Eleanor hurried to her embrace. “You are my favourite cousin in the whole world,” she declared, squeezing with all her slight strength. “Well, and Cousin Jane too, because she is so patient showing me new stitches—but you read the very best stories, because you do all the voices properly. And you sing me lullabies so beautifully, I-I don’t ever wish you to be sad. Mama said your nice dinner out was ruined, and I am so very, very sorry.”
As Elizabeth felt those thin arms around her, she swallowed down her heartache. The Gardiners were the kindest, loveliest family in the world, and clearly this sensitive child had picked up on her parents’ distress, not just Elizabeth’s. No one knew what to do, how to help. Nor was there much help they could extend. But wallowing alone was not the answer. There was time enough for her own sorrow—years of it—without wrecking the happiness of everyone surrounding her.
“I do not wish to be sad either, sweet Eleanor. I am certain this biscuit will cheer me, but perhaps I should first discover if Cook has conjured up anything to replace our ruined dinner.”
Eleanor perked up immediately. “Oh yes! She has! A lovely soup! Would you like me to bring you a tray?”
“There is no need for that,” Elizabeth said, smiling at the sweet offer. “I shall go downstairs now, if you will accompany me. Perhaps, while I eat, you would tell me of the next chapter in your novel. Or have you finished Eleanor Goes to London ? I remember you said it was close to completion.”

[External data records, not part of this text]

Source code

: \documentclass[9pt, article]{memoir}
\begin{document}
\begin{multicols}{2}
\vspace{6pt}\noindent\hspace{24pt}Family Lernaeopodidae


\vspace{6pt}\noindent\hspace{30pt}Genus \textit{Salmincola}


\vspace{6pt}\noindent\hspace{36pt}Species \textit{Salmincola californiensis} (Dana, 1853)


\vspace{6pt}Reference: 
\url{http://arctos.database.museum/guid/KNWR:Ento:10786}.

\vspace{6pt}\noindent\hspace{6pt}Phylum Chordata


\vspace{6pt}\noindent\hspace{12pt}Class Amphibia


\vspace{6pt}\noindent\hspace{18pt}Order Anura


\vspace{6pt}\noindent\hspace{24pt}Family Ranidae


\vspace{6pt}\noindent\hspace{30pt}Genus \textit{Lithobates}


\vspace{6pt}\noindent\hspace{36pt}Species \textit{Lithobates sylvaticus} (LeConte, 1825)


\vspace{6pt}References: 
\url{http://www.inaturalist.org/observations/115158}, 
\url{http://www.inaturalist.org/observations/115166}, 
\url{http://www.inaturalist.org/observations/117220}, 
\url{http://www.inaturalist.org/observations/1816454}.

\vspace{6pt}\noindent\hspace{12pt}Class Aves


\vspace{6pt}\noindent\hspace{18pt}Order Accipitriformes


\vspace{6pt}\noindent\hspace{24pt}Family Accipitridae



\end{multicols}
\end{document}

As the two made their way downstairs, Eleanor chattered brightly about the illustrations for her book she intended to draw of the Bartholomew Fair—an event she had been allowed to attend with her papa for the first time in September. Obviously having heard her daughter, Mrs Gardiner quickly joined them at the bottom of the staircase, her gaze questioning .
“I have decided I am hungry after all,” Elizabeth answered her look.
Smiling sadly, the compassion of a thousand unspoken words in her eyes, Mrs Gardiner took Elizabeth’s other hand in hers, and together they went to find the promised meal.